8.3.2. Any Character

  • . - any character except a newline (changes meaning with re.DOTALL)

>>> import re
>>> TEXT = 'Yuri Gagarin launched to space on Apr 12th, 1961 at 6:07 am.'

Search for letters Ap followed by any character:

>>> re.findall('Ap.', TEXT)
['Apr']

Search for uppercase letter followed by any two characters:

>>> re.findall('[A-Z]..', TEXT)
['Yur', 'Gag', 'Apr']

Example:

>>> re.findall('[0-9][0-9]..', TEXT)
['12th', '1961', '07 a']
>>>
>>> re.findall('[A-Z].. [0-9][0-9]..', TEXT)
['Apr 12th']

8.3.3. Start of Line

  • ^ - start of a string (changes meaning with re.MULTILINE)

>>> import re
>>> TEXT = 'Yuri Gagarin launched to space on Apr 12th, 1961 at 6:07 am.'

Search for a capital letter in text at the start of a line:

>>> re.findall('^[A-Z]', TEXT)
['Y']

Search for a capital letter anywhere in text:

>>> re.findall('[A-Z]', TEXT)
['Y', 'G', 'A']

8.3.4. End of Line

  • $ - end of a string (changes meaning with re.MULTILINE)

>>> import re
>>> TEXT = 'Yuri Gagarin launched to space on Apr 12th, 1961 at 6:07 am.'

Give me last three characters in a text:

>>> re.findall('...$', TEXT)
['am.']

8.3.5. Start of String

  • \A - start of a string (doesn't change meaning with re.MULTILINE)

>>> import re
>>> TEXT = 'Yuri Gagarin launched to space on Apr 12th, 1961 at 6:07 am.'

Search for a capital letter in text at the start of a line:

>>> re.findall('\A[A-Z]', TEXT)
['Y']

Note, that the output is identical to Start of a Line ^. It will differ when re.MULTILINE flag is present.

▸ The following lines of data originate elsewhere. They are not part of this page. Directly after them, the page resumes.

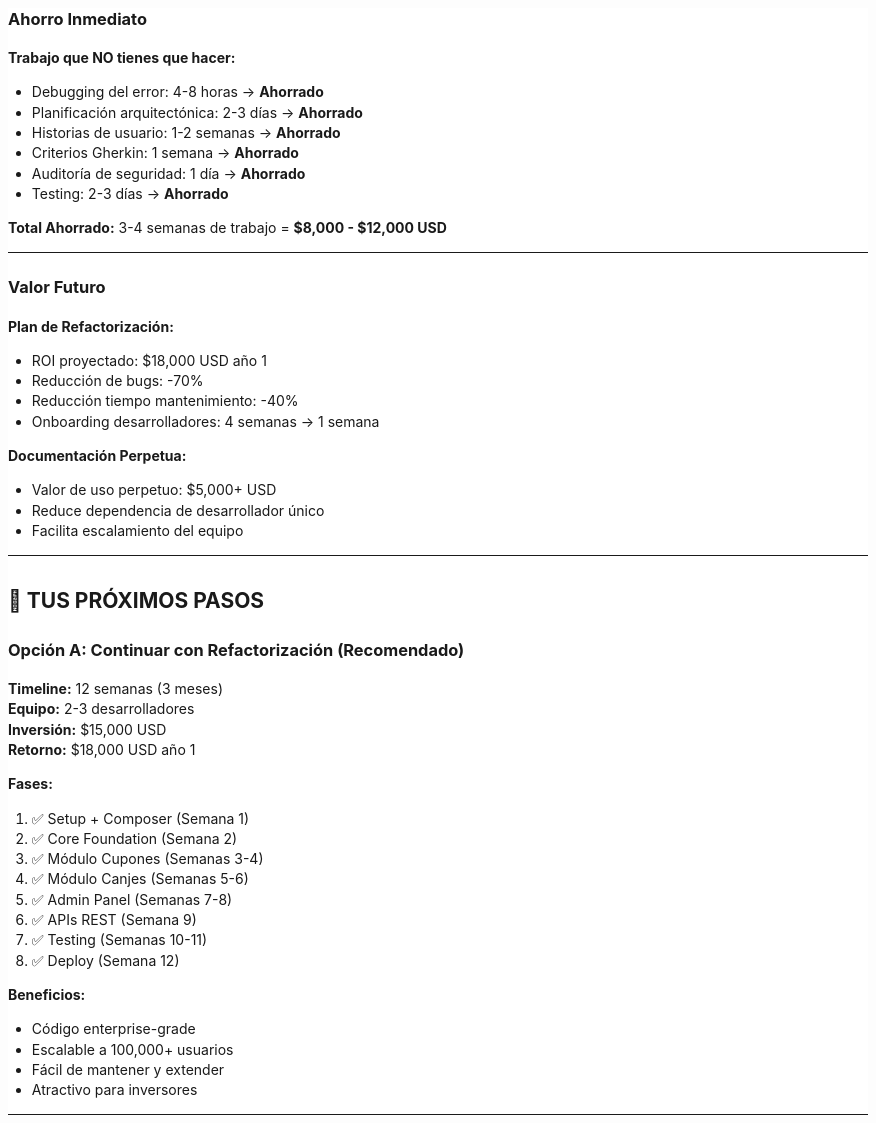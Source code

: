 ### Ahorro Inmediato

**Trabajo que NO tienes que hacer:**
- Debugging del error: 4-8 horas → **Ahorrado**
- Planificación arquitectónica: 2-3 días → **Ahorrado**
- Historias de usuario: 1-2 semanas → **Ahorrado**
- Criterios Gherkin: 1 semana → **Ahorrado**
- Auditoría de seguridad: 1 día → **Ahorrado**
- Testing: 2-3 días → **Ahorrado**

**Total Ahorrado:** 3-4 semanas de trabajo = **$8,000 - $12,000 USD**

---

### Valor Futuro

**Plan de Refactorización:**
- ROI proyectado: $18,000 USD año 1
- Reducción de bugs: -70%
- Reducción tiempo mantenimiento: -40%
- Onboarding desarrolladores: 4 semanas → 1 semana

**Documentación Perpetua:**
- Valor de uso perpetuo: $5,000+ USD
- Reduce dependencia de desarrollador único
- Facilita escalamiento del equipo

---

## 🚀 TUS PRÓXIMOS PASOS

### Opción A: Continuar con Refactorización (Recomendado)

**Timeline:** 12 semanas (3 meses)  
**Equipo:** 2-3 desarrolladores  
**Inversión:** $15,000 USD  
**Retorno:** $18,000 USD año 1

**Fases:**
1. ✅ Setup + Composer (Semana 1)
2. ✅ Core Foundation (Semana 2)
3. ✅ Módulo Cupones (Semanas 3-4)
4. ✅ Módulo Canjes (Semanas 5-6)
5. ✅ Admin Panel (Semanas 7-8)
6. ✅ APIs REST (Semana 9)
7. ✅ Testing (Semanas 10-11)
8. ✅ Deploy (Semana 12)

**Beneficios:**
- Código enterprise-grade
- Escalable a 100,000+ usuarios
- Fácil de mantener y extender
- Atractivo para inversores

---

>>> re.findall('^[A-Z]', TEXT)
['Y']

8.3.6. End of String

  • \Z - end of a string (doesn't change meaning with re.MULTILINE)

>>> import re
>>> TEXT = 'Yuri Gagarin launched to space on Apr 12th, 1961 at 6:07 am.'

Give me last three characters in a text:

>>> re.findall('...\Z', TEXT)
['am.']

Note, that the output is identical to Start of a Line ^. It will differ when re.MULTILINE flag is present.

>>> re.findall('...$', TEXT)
['am.']

8.3.7. Match Boundary

  • \G - forces the pattern to only return matches that are part of a continuous chain of matches. From the first match each subsequent match must be preceded by a match. If you break the chain the matches end.

8.3.8. Use Case - 0x01

  • abc.e - text abc then any character followed by letter e